Skoro tu jesteś, najwyraźniej coś Cię tu ściągnęło. Co to jest? Nie mam pojęcia. W każdym razie, cieszy mnie fakt, że potencjalnie możesz zostać moim odbiorcą. Jestem Wilk. Te piękne włosy, zgrabny zadek, błysk w oku i ten romantyzm... A na serio: Jestem kolesiem już po trzydziestce, jednak mentalnie podobno już po czterdziestce... Nie ocenię sam siebie. Ideowo jestem katolikiem i patriotą. Politycznie... nie gadam o polityce. Na co dzień, bezpośredni przekaz i odbiór mają u mnie priorytet. Nie znoszę zatajania czegokolwiek, aczkolwiek wiadomo, nie jestem święty.
Ale dość o mnie.
Co znajdziesz na blogu - to bardziej Cię interesuje.
Otóż:
Znajdziesz tu najwięcej wierszy. Potem artykuliki, w których wyrażam swoje poglądy, przedstawione w postaci tezy, przesłanek i argumentów oraz konkluzji. Ważne, uwaga! - teksty są często pisane na gorąco i poddawane są tylko korekcje najbardziej rażących błędów. Dlaczego tak? Już odpowiadam: Robię to w ten sposób, ponieważ myśl ujęta w momencie pojawienia się, jest najtrafniejsza a każda zwłoka wymywa z pamięci to, co chcę się powiedzieć. Wtedy wypowiedź traci swoją moc wybrzmienia. Poza tym... nie chce mi się potem robić korekty szczegółowo. Jak Ci się to nie podoba, nie musisz czytać.
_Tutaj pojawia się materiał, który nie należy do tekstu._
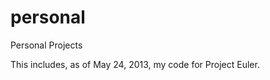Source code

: personal
========

Personal Projects

This includes, as of May 24, 2013, my code for Project Euler.
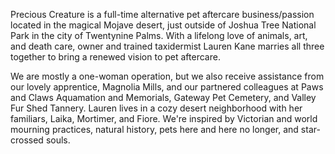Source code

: Precious Creature is a full-time alternative pet aftercare business/passion located in the magical Mojave desert, just outside of Joshua Tree National Park in the city of Twentynine Palms. With a lifelong love of animals, art, and death care, owner and trained taxidermist Lauren Kane marries all three together to bring a renewed vision to pet aftercare.

We are mostly a one-woman operation, but we also receive assistance from our lovely apprentice, Magnolia Mills, and our partnered colleagues at Paws and Claws Aquamation and Memorials, Gateway Pet Cemetery, and Valley Fur Shed Tannery. Lauren lives in a cozy desert neighborhood with her familiars, Laika, Mortimer, and Fiore. We're inspired by Victorian and world mourning practices, natural history, pets here and here no longer, and star-crossed souls.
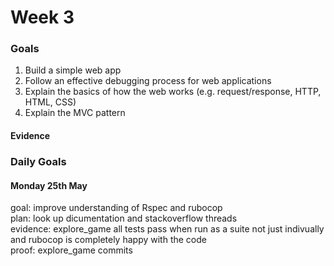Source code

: # Week 3
### Goals

1. Build a simple web app
2. Follow an effective debugging process for web applications
3. Explain the basics of how the web works (e.g. request/response, HTTP, HTML, CSS)
4. Explain the MVC pattern

#### Evidence

### Daily Goals

#### Monday 25th May

goal: improve understanding of Rspec and rubocop <br/>
plan: look up dicumentation and stackoverflow threads <br/>
evidence: explore_game all tests pass when run as a suite not just indivually and rubocop is completely happy with the code <br/>
proof: explore_game commits
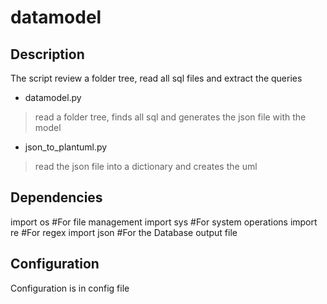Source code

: # datamodel

## Description
The script review a folder tree, read all sql files and extract the queries

- datamodel.py
> read a folder tree, finds all sql and generates the json file with the model

- json_to_plantuml.py
> read the json file into a dictionary and creates the uml	

## Dependencies
import os	#For file management
import sys 	#For system operations
import re	#For regex
import json #For the Database output file

## Configuration
Configuration is in config file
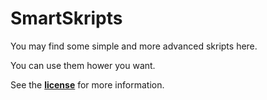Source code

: # SmartSkripts
You may find some simple and more advanced skripts here.   

You can use them hower you want.

See the [**license**](https://github.com/SmartPotatoes69/SmartSkripts/blob/main/LICENSE) for more information.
Jak zapewne zauważyłeś, czytelniku, musisz mieć skończone osiemnaście lat aby wejść na bloga. I bynajmniej, nie dlatego, że są tu wulgaryzmy ( choć jest ich mnóstwo) ale dlatego, że dzieciaki tego mogą nie zrozumieć. Swoje teksty kieruję do ludzi dojrzałych, którzy mają swoją uformowaną piramidę wartości.
Zapraszam do dyskursów pod tekstami, ponieważ zależy mi na dialogu.
Nie lubię pisać do kotleta. Lubię pizzę... ;)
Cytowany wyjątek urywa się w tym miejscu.